RFR: 8310194: Generational ZGC: Lock-order asserts in JVMTI IterateThroughHeap

Stefan Karlsson stefank at openjdk.org
Fri Jun 16 12:13:29 UTC 2023


On Fri, 16 Jun 2023 11:52:51 GMT, Stefan Karlsson <stefank at openjdk.org> wrote:

> Generational ZGC changed the location where the heap object iterator called the visit function. It used to be called when the objects were popped and then followed, but it was changed so that the function where called immediately when the objects are marked. This gave the benefit that the verification code code show exactly what root had a broken object. Unfortunately, this change started to apply non-GC closure during the root iteration. This code lead to lock order issues, just like the one described in the JBS entry.
> 
> This fix moves the visit calls for non-GC closures back to the follow calls.

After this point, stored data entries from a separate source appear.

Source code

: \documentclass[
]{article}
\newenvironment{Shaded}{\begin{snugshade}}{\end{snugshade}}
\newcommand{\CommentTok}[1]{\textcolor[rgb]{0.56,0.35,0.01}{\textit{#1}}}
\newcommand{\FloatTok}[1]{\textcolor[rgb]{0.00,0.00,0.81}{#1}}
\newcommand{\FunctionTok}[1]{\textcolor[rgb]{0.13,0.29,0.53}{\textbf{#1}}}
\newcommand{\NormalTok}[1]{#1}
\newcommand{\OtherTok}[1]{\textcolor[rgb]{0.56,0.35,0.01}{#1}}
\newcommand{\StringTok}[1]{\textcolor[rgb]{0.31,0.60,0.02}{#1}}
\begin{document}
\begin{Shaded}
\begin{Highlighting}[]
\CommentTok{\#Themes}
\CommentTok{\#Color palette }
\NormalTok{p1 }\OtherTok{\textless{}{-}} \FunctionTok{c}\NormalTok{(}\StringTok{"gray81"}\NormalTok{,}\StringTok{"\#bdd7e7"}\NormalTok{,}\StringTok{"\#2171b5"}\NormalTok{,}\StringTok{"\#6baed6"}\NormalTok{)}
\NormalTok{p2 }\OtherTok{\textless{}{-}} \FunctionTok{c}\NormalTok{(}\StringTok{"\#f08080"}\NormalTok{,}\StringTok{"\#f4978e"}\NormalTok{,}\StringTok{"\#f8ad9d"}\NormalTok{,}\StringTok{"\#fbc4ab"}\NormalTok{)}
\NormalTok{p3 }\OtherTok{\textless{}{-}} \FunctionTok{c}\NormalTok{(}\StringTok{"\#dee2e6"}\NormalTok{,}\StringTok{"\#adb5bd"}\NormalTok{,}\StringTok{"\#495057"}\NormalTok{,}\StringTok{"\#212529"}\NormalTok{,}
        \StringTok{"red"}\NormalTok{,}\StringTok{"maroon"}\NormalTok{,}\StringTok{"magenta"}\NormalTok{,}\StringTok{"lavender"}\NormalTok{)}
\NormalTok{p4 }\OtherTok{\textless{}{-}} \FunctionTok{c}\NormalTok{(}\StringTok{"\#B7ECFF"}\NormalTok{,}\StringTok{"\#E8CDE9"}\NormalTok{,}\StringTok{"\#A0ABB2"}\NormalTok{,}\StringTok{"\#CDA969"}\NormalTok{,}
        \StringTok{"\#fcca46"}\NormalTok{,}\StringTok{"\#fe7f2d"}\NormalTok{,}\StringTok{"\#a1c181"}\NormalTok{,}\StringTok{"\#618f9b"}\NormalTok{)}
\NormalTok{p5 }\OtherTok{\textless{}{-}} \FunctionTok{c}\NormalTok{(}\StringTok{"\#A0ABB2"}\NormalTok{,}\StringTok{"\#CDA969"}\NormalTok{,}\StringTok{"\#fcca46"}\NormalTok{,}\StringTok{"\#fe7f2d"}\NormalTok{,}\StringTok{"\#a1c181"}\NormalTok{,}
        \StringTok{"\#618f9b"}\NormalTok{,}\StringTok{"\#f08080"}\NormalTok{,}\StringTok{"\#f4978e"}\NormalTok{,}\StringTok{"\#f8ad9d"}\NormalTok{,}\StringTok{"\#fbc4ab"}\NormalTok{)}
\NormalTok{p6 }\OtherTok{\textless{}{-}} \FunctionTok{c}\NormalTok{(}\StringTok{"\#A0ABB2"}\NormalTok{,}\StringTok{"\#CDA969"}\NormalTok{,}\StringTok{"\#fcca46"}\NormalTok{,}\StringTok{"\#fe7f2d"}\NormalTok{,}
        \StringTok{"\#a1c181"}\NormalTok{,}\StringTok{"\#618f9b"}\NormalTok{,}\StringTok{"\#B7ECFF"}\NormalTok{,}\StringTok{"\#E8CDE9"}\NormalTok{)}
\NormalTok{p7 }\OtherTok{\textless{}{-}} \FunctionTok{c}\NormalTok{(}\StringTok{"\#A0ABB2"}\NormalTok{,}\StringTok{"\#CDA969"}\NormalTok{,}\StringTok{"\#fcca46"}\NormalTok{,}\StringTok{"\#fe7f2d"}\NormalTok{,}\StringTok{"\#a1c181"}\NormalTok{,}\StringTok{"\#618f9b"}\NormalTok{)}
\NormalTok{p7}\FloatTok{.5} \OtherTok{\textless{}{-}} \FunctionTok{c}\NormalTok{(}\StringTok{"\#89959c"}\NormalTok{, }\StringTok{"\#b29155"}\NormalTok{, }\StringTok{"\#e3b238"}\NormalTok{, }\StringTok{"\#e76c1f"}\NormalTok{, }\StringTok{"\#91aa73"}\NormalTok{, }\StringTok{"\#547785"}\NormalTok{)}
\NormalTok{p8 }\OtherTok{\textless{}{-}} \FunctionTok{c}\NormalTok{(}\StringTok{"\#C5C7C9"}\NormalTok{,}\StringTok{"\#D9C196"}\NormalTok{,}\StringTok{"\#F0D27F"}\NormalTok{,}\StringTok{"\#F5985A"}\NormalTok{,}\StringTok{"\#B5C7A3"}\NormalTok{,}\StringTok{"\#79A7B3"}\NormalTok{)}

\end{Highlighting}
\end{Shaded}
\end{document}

It was quite hard to provoke this problem, and this bug was found in one of Oracle's internal stress tests. The stack trace looked like this:

#  assert(false) failed: Attempting to acquire lock ObjectSynchronizer Weak alloc lock/oopstorage out of order with lock Service_lock/service -- possible deadlock
...
V  [libjvm.so+0x13fcc3c]  Mutex::check_rank(Thread*)+0x36c  (mutex.cpp:447)
V  [libjvm.so+0x13fdee0]  Mutex::lock_without_safepoint_check()+0x50  (mutex.cpp:145)
V  [libjvm.so+0x14819b9]  OopStorage::allocate()+0x29  (mutexLocker.hpp:199)
V  [libjvm.so+0x18a8bd0]  WeakHandle::WeakHandle(OopStorage*, oop)+0x20  (weakHandle.cpp:37)
V  [libjvm.so+0x144e4f2]  ObjectMonitor::ObjectMonitor(oop)+0x62  (objectMonitor.cpp:261)
V  [libjvm.so+0x17337f5]  ObjectSynchronizer::inflate(Thread*, oop, ObjectSynchronizer::InflateCause)+0x675  (synchronizer.cpp:1425)
V  [libjvm.so+0x1736036]  ObjectSynchronizer::FastHashCode(Thread*, oop)+0x146  (synchronizer.cpp:1001)
V  [libjvm.so+0x146491f]  oopDesc::slow_identity_hash()+0x6f  (oop.cpp:112)
V  [libjvm.so+0x11bf2c5]  JvmtiTagMapTable::remove(oop)+0x265  (oop.inline.hpp:366)
V  [libjvm.so+0x11b6e0f]  CallbackWrapper::~CallbackWrapper()+0xef  (jvmtiTagMap.cpp:248)
V  [libjvm.so+0x11b290c]  IterateThroughHeapObjectClosure::do_object(oop)+0x59c  (jvmtiTagMap.cpp:1089)
V  [libjvm.so+0x1999518]  ZHeapIteratorContext::mark_and_push(oop) const [clone .part.0]+0x58  (zHeapIterator.cpp:81)
V  [libjvm.so+0x199c6d4]  ZHeapIteratorUncoloredRootOopClosure::do_oop(oop*)+0x154  (zHeapIterator.cpp:161)
V  [libjvm.so+0x19bda57]  ZNMethod::nmethod_oops_do_inner(nmethod*, OopClosure*)+0x47  (zNMethod.cpp:264)
V  [libjvm.so+0x19bdc1e]  ZNMethod::nmethod_oops_do(nmethod*, OopClosure*)+0x8e  (zNMethod.cpp:254)
V  [libjvm.so+0x1196195]  JvmtiDeferredEventQueue::oops_do(OopClosure*, CodeBlobClosure*)+0x45  (jvmtiImpl.cpp:1027)
V  [libjvm.so+0x15e5dd9]  ServiceThread::oops_do_no_frames(OopClosure*, CodeBlobClosure*)+0x59  (serviceThread.cpp:220)
V  [libjvm.so+0x1796ac6]  Thread::oops_do(OopClosure*, CodeBlobClosure*)+0x76  (thread.cpp:431)
V  [libjvm.so+0x19fad72]  ZJavaThreadsIterator::apply(ThreadClosure*)+0x102  (zRootsIterator.cpp:136)
V  [libjvm.so+0x19fb135]  ZRootsIteratorStrongUncolored::apply(ThreadClosure*, NMethodClosure*)+0x35  (zRootsIterator.cpp:96)
V  [libjvm.so+0x1997bed]  ZHeapIterator::push_strong_roots(ZHeapIteratorContext const&)+0x10d  (zHeapIterator.cpp:376)
V  [libjvm.so+0x199a37c]  ZHeapIterator::object_iterate(ObjectClosure*, unsigned int)+0x7c  (zHeapIterator.cpp:388)
V  [libjvm.so+0x199476e]  ZHeap::object_iterate(ObjectClosure*, bool)+0x5e  (zHeap.cpp:297)
V  [libjvm.so+0x11b787c]  VM_HeapIterateOperation::doit()+0x5c  (jvmtiTagMap.cpp:877)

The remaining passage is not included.